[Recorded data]
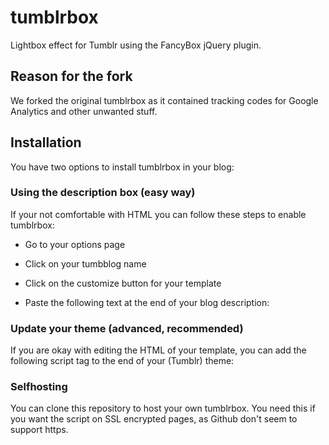 # tumblrbox

Lightbox effect for Tumblr using the FancyBox jQuery plugin.

## Reason for the fork

We forked the original tumblrbox as it contained tracking codes for Google Analytics and other unwanted stuff. 

## Installation

You have two options to install tumblrbox in your blog:

### Using the description box (easy way)

If your not comfortable with HTML you can follow these steps to enable tumblrbox: 

* Go to your options page
* Click on your tumbblog name
* Click on the customize button for your template
* Paste the following text at the end of your blog description:

  <script type='text/javascript'>
  document.write(unescape("%3Cscript src='http://makujaho.github.com/tumblrbox/tumblrbox.js' type='text/javascript'%3E%3C/script%3E"));
  </script>

### Update your theme (advanced, recommended)

If you are okay with editing the HTML of your template, you can add the following script tag to the end of your (Tumblr) theme:

  <script src="http://makujaho.github.com/tumblrbox/tumblrbox.js" type="text/javascript"></script>

### Selfhosting

You can clone this repository to host your own tumblrbox. You need this if you want the script on SSL encrypted pages, as Github don't seem to support https.
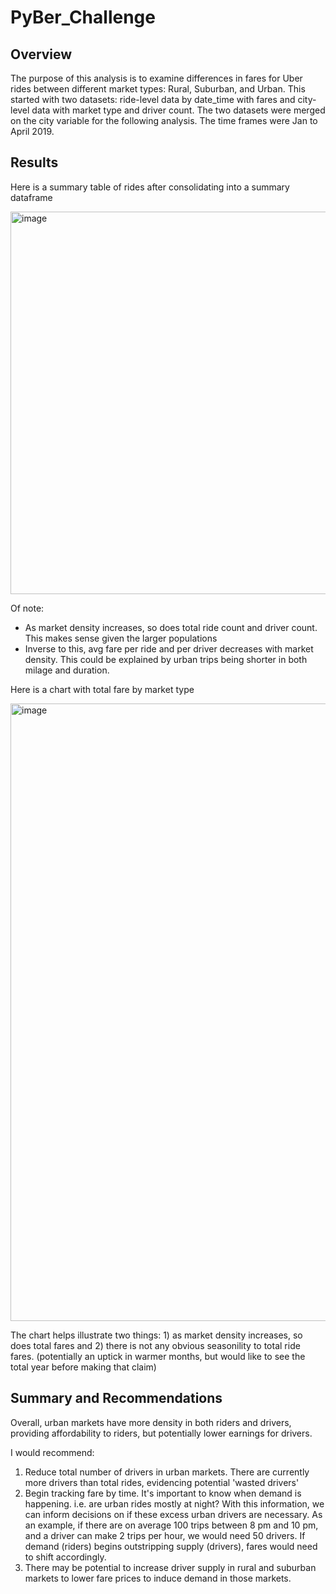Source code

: # PyBer_Challenge

## Overview
The purpose of this analysis is to examine differences in fares for Uber rides between different market types: Rural, Suburban, and Urban. This started with two datasets: ride-level data by date_time with fares and city-level data with market type and driver count. The two datasets were merged on the city variable for the following analysis. The time frames were Jan to April 2019.

## Results

Here is a summary table of rides after consolidating into a summary dataframe

<img width="612" alt="image" src="https://user-images.githubusercontent.com/93338132/151098502-b6c8bee4-62d9-4f1a-a293-aae9c9990ef0.png">

Of note: 
* As market density increases, so does total ride count and driver count. This makes sense given the larger populations
* Inverse to this, avg fare per ride and per driver decreases with market density. This could be explained by urban trips being shorter in both milage and duration.

Here is a chart with total fare by market type

<img width="988" alt="image" src="https://user-images.githubusercontent.com/93338132/151098605-3507dbb6-080f-486b-b5b7-6fb6767c730a.png">

The chart helps illustrate two things: 1) as market density increases, so does total fares and 2) there is not any obvious seasonility to total ride fares. (potentially an uptick in warmer months, but would like to see the total year before making that claim)

## Summary and Recommendations

Overall, urban markets have more density in both riders and drivers, providing affordability to riders, but potentially lower earnings for drivers.

I would recommend: 
1) Reduce total number of drivers in urban markets. There are currently more drivers than total rides, evidencing potential 'wasted drivers'
2) Begin tracking fare by time. It's important to know when demand is happening. i.e. are urban rides mostly at night? With this information, we can inform decisions on if these excess urban drivers are necessary. As an example, if there are on average 100 trips between 8 pm and 10 pm, and a driver can make 2 trips per hour, we would need 50 drivers. If demand (riders) begins outstripping supply (drivers), fares would need to shift accordingly.
3) There may be potential to increase driver supply in rural and suburban markets to lower fare prices to induce demand in those markets.
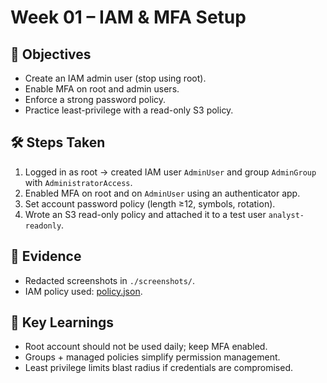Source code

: # Week 01 – IAM & MFA Setup

## 🎯 Objectives
- Create an IAM admin user (stop using root).
- Enable MFA on root and admin users.
- Enforce a strong password policy.
- Practice least-privilege with a read-only S3 policy.

## 🛠 Steps Taken
1. Logged in as root → created IAM user `AdminUser` and group `AdminGroup` with `AdministratorAccess`.
2. Enabled MFA on root and on `AdminUser` using an authenticator app.
3. Set account password policy (length ≥12, symbols, rotation).
4. Wrote an S3 read-only policy and attached it to a test user `analyst-readonly`.

## 📸 Evidence
- Redacted screenshots in `./screenshots/`.
- IAM policy used: [policy.json](policy.json).

## 🔑 Key Learnings
- Root account should not be used daily; keep MFA enabled.
- Groups + managed policies simplify permission management.
- Least privilege limits blast radius if credentials are compromised.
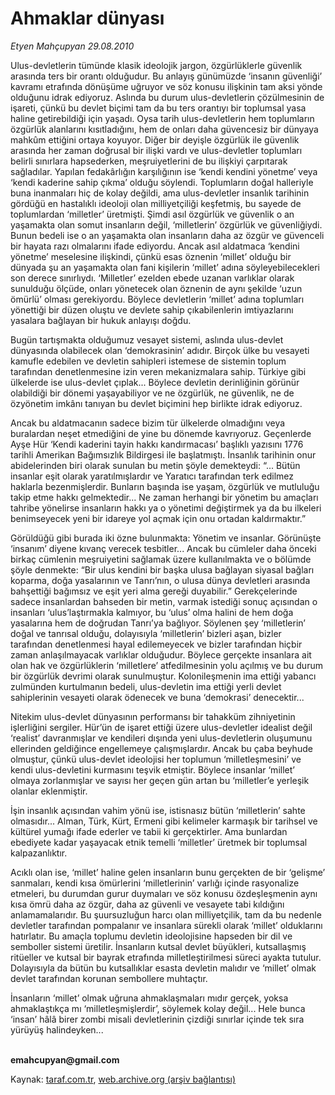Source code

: # Ahmaklar dünyası

*Etyen Mahçupyan 29.08.2010*

<div class="yazi"><p>Ulus-devletlerin tümünde klasik ideolojik jargon, özgürlüklerle güvenlik arasında ters bir orantı olduğudur. Bu anlayış günümüzde ‘insanın güvenliği’ kavramı etrafında dönüşüme uğruyor ve söz konusu ilişkinin tam aksi yönde olduğunu idrak ediyoruz. Aslında bu durum ulus-devletlerin çözülmesinin de işareti, çünkü bu devlet biçimi tam da bu ters orantıyı bir toplumsal yasa haline getirebildiği için yaşadı. Oysa tarih ulus-devletlerin hem toplumların özgürlük alanlarını kısıtladığını, hem de onları daha güvencesiz bir dünyaya mahkûm ettiğini ortaya koyuyor. Diğer bir deyişle özgürlük ile güvenlik arasında her zaman doğrusal bir ilişki vardı ve ulus-devletler toplumları belirli sınırlara hapsederken, meşruiyetlerini de bu ilişkiyi çarpıtarak sağladılar. Yapılan fedakârlığın karşılığının ise ‘kendi kendini yönetme’ veya ‘kendi kaderine sahip çıkma’ olduğu söylendi. Toplumların doğal halleriyle buna inanmaları hiç de kolay değildi, ama ulus-devletler insanlık tarihinin gördüğü en hastalıklı ideoloji olan milliyetçiliği keşfetmiş, bu sayede de toplumlardan ‘milletler’ üretmişti. Şimdi asıl özgürlük ve güvenlik o an yaşamakta olan somut insanların değil, ‘milletlerin’ özgürlük ve güvenliğiydi. Bunun bedeli ise o an yaşamakta olan insanların daha az özgür ve güvenceli bir hayata razı olmalarını ifade ediyordu. Ancak asıl aldatmaca ‘kendini yönetme’ meselesine ilişkindi, çünkü esas öznenin ‘millet’ olduğu bir dünyada şu an yaşamakta olan fani kişilerin ‘millet’ adına söyleyebilecekleri son derece sınırlıydı. ‘Milletler’ ezelden ebede uzanan varlıklar olarak sunulduğu ölçüde, onları yönetecek olan öznenin de aynı şekilde ‘uzun ömürlü’ olması gerekiyordu. Böylece devletlerin ‘millet’ adına toplumları yönettiği bir düzen oluştu ve devlete sahip çıkabilenlerin imtiyazlarını yasalara bağlayan bir hukuk anlayışı doğdu.</p>
<p>Bugün tartışmakta olduğumuz vesayet sistemi, aslında ulus-devlet dünyasında olabilecek olan ‘demokrasinin’ adıdır. Birçok ülke bu vesayeti kamufle edebilen ve devletin sahipleri istemese de sistemin toplum tarafından denetlenmesine izin veren mekanizmalara sahip. Türkiye gibi ülkelerde ise ulus-devlet çıplak... Böylece devletin derinliğinin görünür olabildiği bir dönemi yaşayabiliyor ve ne özgürlük, ne güvenlik, ne de özyönetim imkânı tanıyan bu devlet biçimini hep birlikte idrak ediyoruz.</p>
<p>Ancak bu aldatmacanın sadece bizim tür ülkelerde olmadığını veya buralardan neşet etmediğini de yine bu dönemde kavrıyoruz. Geçenlerde Ayşe Hür ‘Kendi kaderini tayin hakkı kandırmacası’ başlıklı yazısını 1776 tarihli Amerikan Bağımsızlık Bildirgesi ile başlatmıştı. İnsanlık tarihinin onur abidelerinden biri olarak sunulan bu metin şöyle demekteydi: “... Bütün insanlar eşit olarak yaratılmışlardır ve Yaratıcı tarafından terk edilmez haklarla bezenmişlerdir. Bunların başında ise yaşam, özgürlük ve mutluluğu takip etme hakkı gelmektedir... Ne zaman herhangi bir yönetim bu amaçları tahribe yönelirse insanların hakkı ya o yönetimi değiştirmek ya da bu ilkeleri benimseyecek yeni bir idareye yol açmak için onu ortadan kaldırmaktır.”</p>
<p>Görüldüğü gibi burada iki özne bulunmakta: Yönetim ve insanlar. Görünüşte ‘insanım’ diyene kıvanç verecek tesbitler... Ancak bu cümleler daha önceki birkaç cümlenin meşruiyetini sağlamak üzere kullanılmakta ve o bölümde şöyle denmekte: “Bir ulus kendini bir başka ulusa bağlayan siyasal bağları koparma, doğa yasalarının ve Tanrı’nın, o ulusa dünya devletleri arasında bahşettiği bağımsız ve eşit yeri alma gereği duyabilir.” Gerekçelerinde sadece insanlardan bahseden bir metin, varmak istediği sonuç açısından o insanları ‘ulus’laştırmakla kalmıyor, bu ‘ulus’ olma halini de hem doğa yasalarına hem de doğrudan Tanrı’ya bağlıyor. Söylenen şey ‘milletlerin’ doğal ve tanrısal olduğu, dolayısıyla ‘milletlerin’ bizleri aşan, bizler tarafından denetlenmesi hayal edilemeyecek ve bizler tarafından hiçbir zaman anlaşılmayacak varlıklar olduğudur. Böylece gerçekte insanlara ait olan hak ve özgürlüklerin ‘milletlere’ atfedilmesinin yolu açılmış ve bu durum bir özgürlük devrimi olarak sunulmuştur. Kolonileşmenin ima ettiği yabancı zulmünden kurtulmanın bedeli, ulus-devletin ima ettiği yerli devlet sahiplerinin vesayeti olarak ödenecek ve buna ‘demokrasi’ denecektir...</p>
<p>Nitekim ulus-devlet dünyasının performansı bir tahakküm zihniyetinin işlerliğini sergiler. Hür’ün de işaret ettiği üzere ulus-devletler idealist değil ‘realist’ davranmışlar ve kendileri dışında yeni ulus-devletlerin oluşumunu ellerinden geldiğince engellemeye çalışmışlardır. Ancak bu çaba beyhude olmuştur, çünkü ulus-devlet ideolojisi her toplumun ‘milletleşmesini’ ve kendi ulus-devletini kurmasını teşvik etmiştir. Böylece insanlar ‘millet’ olmaya zorlanmışlar ve sayısı her geçen gün artan bu ‘milletler’e yerleşik olanlar eklenmiştir.</p>
<p>İşin insanlık açısından vahim yönü ise, istisnasız bütün ‘milletlerin’ sahte olmasıdır... Alman, Türk, Kürt, Ermeni gibi kelimeler karmaşık bir tarihsel ve kültürel yumağı ifade ederler ve tabii ki gerçektirler. Ama bunlardan ebediyete kadar yaşayacak etnik temelli ‘milletler’ üretmek bir toplumsal kalpazanlıktır.</p>
<p>Acıklı olan ise, ‘millet’ haline gelen insanların bunu gerçekten de bir ‘gelişme’ sanmaları, kendi kısa ömürlerini ‘milletlerinin’ varlığı içinde rasyonalize etmeleri, bu durumdan gurur duymaları ve söz konusu özdeşleşmenin aynı kısa ömrü daha az özgür, daha az güvenli ve vesayete tabi kıldığını anlamamalarıdır. Bu şuursuzluğun harcı olan milliyetçilik, tam da bu nedenle devletler tarafından pompalanır ve insanlara sürekli olarak ‘millet’ olduklarını hatırlatır. Bu amaçla toplumu devletin ideolojisine hapseden bir dil ve semboller sistemi üretilir. İnsanların kutsal devlet büyükleri, kutsallaşmış ritüeller ve kutsal bir bayrak etrafında milletleştirilmesi süreci ayakta tutulur. Dolayısıyla da bütün bu kutsallıklar esasta devletin malıdır ve ‘millet’ olmak devlet tarafından korunan sembollere muhtaçtır. </p>
<p>İnsanların ‘millet’ olmak uğruna ahmaklaşmaları mıdır gerçek, yoksa ahmaklaştıkça mı ‘milletleşmişlerdir’, söylemek kolay değil... Hele bunca ‘insan’ hâlâ birer zombi misali devletlerinin çizdiği sınırlar içinde tek sıra yürüyüş halindeyken...</p>
<p><b><br/>emahcupyan@gmail.com</b></p></div>

Kaynak: [taraf.com.tr](http://www.taraf.com.tr:80/etyen-mahcupyan/makale-ahmaklar-dunyasi.htm), [web.archive.org (arşiv bağlantısı)](http://web.archive.org/web/20100830145136/http://www.taraf.com.tr:80/etyen-mahcupyan/makale-ahmaklar-dunyasi.htm)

## WORK REQUEST
Please go line by line through the records above, copying each one that holds the string "privilege".

## COMPLETED TASK
- Practice least-privilege with a read-only S3 policy.
- Least privilege limits blast radius if credentials are compromised.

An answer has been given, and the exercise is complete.